Introduction and Summary.
“Modern Money Theory and New Currency Theory” is the title of a recent workby Joseph Huber. He claims there are fundamental clashes between what he calls “New Currency Theory” (NCT) and MMT. NCT is a set of ideas proposed by organisations like Positive Money, Monetative in Germany and The American Monetary Institute.
Now I’ve been an active supporter of Positive Money and MMT for a few years and have never seen any big conflicts between the two. E.g. you’ll find at least a thousand comments by me on various MMT sites, e.g. Billyblog and Mike Norman.
As to Positive Money, I support them financially. I’ve written several articles for them. Plus I’ve supported them on this blog for a long time (e.g. scroll down the right hand column or Google “Mario's Entangled Bank” and “Positive Money”).
Strikes me that what Positive Money & Co have to say and what MMT says are both pretty much correct, but neither lot has given a full description of how best to re-arrange the monetary / banking system and effect stimulus. I.e. the two lots complement each other, rather than clash. Or put another way, if we’re going to use the word mistake, then both have made mistakes of omission rather than commission. Indeed, in the past, I’ve quoted (with approval) passages from an earlier work of Huber’s, “Creating Money”.
But returning to the work of Huber’s under consideration here, the final section is entitled “Are sector-account imbalances…”. That section makes very poor quality criticisms of a point made by MMTers, namely that government debt is a private sector asset.
Anyway, Huber puts the clashes he claims to have found under six headings. These are numbered below and the first is…
1. Dysfunctions of fractional reserve banking and the need for monetary reform.
In this section, Huber claims MMTers have overlooked, and worst still, positively admire the existing banking system. He says for example, “MMTers today express no less admiration for what they see as a smoothly run and benign system…”.

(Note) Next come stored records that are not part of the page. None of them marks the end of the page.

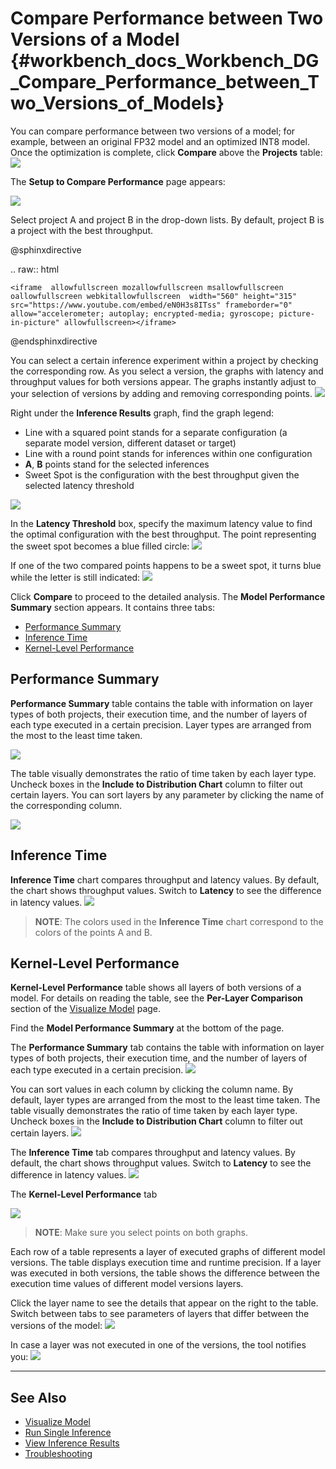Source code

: # Compare Performance between Two Versions of a Model {#workbench_docs_Workbench_DG_Compare_Performance_between_Two_Versions_of_Models}

You can compare performance between two versions of a model; for example, between an original FP32 model and an optimized INT8 model. Once the optimization is complete, click **Compare** above the **Projects** table:
![](img/compare_projects.png)

The **Setup to Compare Performance** page appears:

![](img/compare_performances_mobilenet.png)

Select project A and project B in the drop-down lists. By default, project B is a project with the best throughput.

@sphinxdirective

.. raw:: html

    <iframe  allowfullscreen mozallowfullscreen msallowfullscreen oallowfullscreen webkitallowfullscreen  width="560" height="315" src="https://www.youtube.com/embed/eN0H3s8ITss" frameborder="0" allow="accelerometer; autoplay; encrypted-media; gyroscope; picture-in-picture" allowfullscreen></iframe>

@endsphinxdirective


You can select a certain inference experiment within a project by checking the corresponding row. As you select a version, the graphs with latency and throughput values for both versions appear. The graphs instantly adjust to your selection of versions by adding and removing corresponding points.
![](img/compare_performances_3_4.png)

Right under the **Inference Results** graph, find the graph legend:
* Line with a squared point stands for a separate configuration (a separate model version, different dataset or target)
* Line with a round point stands for inferences within one configuration
* **A**, **B** points stand for the selected inferences
* Sweet Spot is the configuration with the best throughput given the selected latency threshold

![](img/compare_performances_legend-001.png) 

In the **Latency Threshold** box, specify the maximum latency value to find the optimal configuration with the best throughput. The point representing the sweet spot becomes a blue filled circle:
![](img/compare_performances_threshold-001.png)

If one of the two compared points happens to be a sweet spot, it turns blue while the letter is still indicated:
![](img/compare_performances_threshold_002.png)

Click **Compare** to proceed to the detailed analysis. The **Model Performance Summary** section appears. It contains three tabs:
* <a href="#performance-summary">Performance Summary</a>
* <a href="#inference-time">Inference Time</a>
* <a href="#kernel-level-performance">Kernel-Level Performance</a>

## <a name="performance-summary">Performance Summary</a>

**Performance Summary** table contains the table with information on layer types of both
projects, their execution time, and the number of layers of each type executed in a
certain precision. Layer types are arranged from the most to the least time taken. 

![](img/compare_performances_performance_summary_001.png)

The table visually demonstrates the ratio of time taken by each layer type. Uncheck boxes
in the **Include to Distribution Chart** column to filter out certain layers. You can sort layers by any parameter by clicking the name of the corresponding column.


![](img/compare_performances_performance_summary_002.png)


## <a name="inference-time">Inference Time</a>

**Inference Time** chart compares throughput and latency values. By default,
the chart shows throughput values. Switch to **Latency** to see the difference in latency
values.
![](img/compare_performances_005.png)

> **NOTE**: The colors used in the **Inference Time** chart correspond to the colors of the points A and B.

## <a name="kernel-level-performance">Kernel-Level Performance</a>

**Kernel-Level Performance** table shows all layers of both versions of a model. For details on reading the table, see the **Per-Layer Comparison** section of the [Visualize Model](Visualize_Model.md) page.

Find the **Model Performance Summary** at the bottom of the page.

The **Performance Summary** tab contains the table with information on layer types of both
projects, their execution time, and the number of layers of each type executed in a
certain precision. 
![](img/comparison_performance_summary.png) 

You can sort values in each column by clicking the column name. By default, layer types
are arranged from the most to the least time taken. The table visually demonstrates the
ratio of time taken by each layer type. Uncheck boxes in the **Include to Distribution Chart** 
column to filter out certain layers.
![](img/comparison_performance_summary_filtered.png)

The **Inference Time** tab compares throughput and latency values. By default,
the chart shows throughput values. Switch to **Latency** to see the difference in latency
values.
![](img/comparison_inference_time.png)

The **Kernel-Level Performance** tab

![](img/layers_table/layers_table_06.png)
> **NOTE**: Make sure you select points on both graphs.

Each row of a table represents a layer of executed graphs of different model versions. The table
displays execution time and runtime precision. If a layer was executed in both versions, the table shows
the difference between the execution time values of different model versions layers.

Click the layer name to see the details that appear on the right to the table. Switch between tabs 
to see parameters of layers that differ between the versions of the model:
![](img/layers_table/layers_table_07.png)

In case a layer was not executed in one of the versions, the tool notifies you:
![](img/layers_table/layers_table_08.png)

---
## See Also

* [Visualize Model](Visualize_Model.md)
* [Run Single Inference](Run_Single_Inference.md)
* [View Inference Results](View_Inference_Results.md)
* [Troubleshooting](Troubleshooting.md)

Well this may be news for Huber, but every MMTer (and indeed every intelligent fifteen year old, including those who have never opened a book on economics) is aware that we’ve just had a recession sparked off by irresponsible bank behaviour.
Moreover, Warren Mosler, a leading MMT specifically set out a number of ideas for improving the banking system (not that I endorse all those ideas).

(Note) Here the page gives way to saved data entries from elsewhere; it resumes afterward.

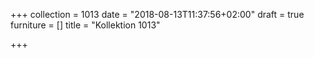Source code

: +++
collection = 1013
date = "2018-08-13T11:37:56+02:00"
draft = true
furniture = []
title = "Kollektion 1013"

+++
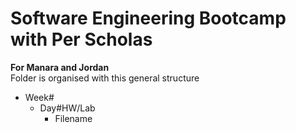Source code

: # Software Engineering Bootcamp with Per Scholas

**For Manara and Jordan**  
Folder is organised with this general structure
- Week#  
    - Day#HW/Lab  
        - Filename  



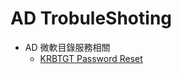 # AD TrobuleShoting
* AD 微軟目錄服務相關
  * [KRBTGT Password Reset](https://www.alitajran.com/krbtgt-password-reset/)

However, there is some of truth in what Huber says: that is, MMTers have not CONCENTRATED on bank reform to the same extent as NCT. But that is not a brilliant criticism of MMT: there are dozens of economic problems which NCT doesn’t address. Indeed, no one and no organisation can address EVERY economic problem.
2. Who has control – central banks or banks? What is the use of interest-rate policy?
This section accuses MMTers of being enthusiastic backers of adjusting demand by adjusting interest rates. Well that’s news to me. Certainly on Mike Norman’s MMT site, the emphasis is very much on adjusting demand simply by creating and spending government / central bank created fiat money (as advocated by Positive Money, and presumably other NCTers). Certainly Roger Erickson, who authors more posts on Mike Norman’s site than anyone else (with the possible exception of Tom Hickey) is constantly advocating the latter “fiat” method of increasing demand.
3. Is the government a creditor or debtor?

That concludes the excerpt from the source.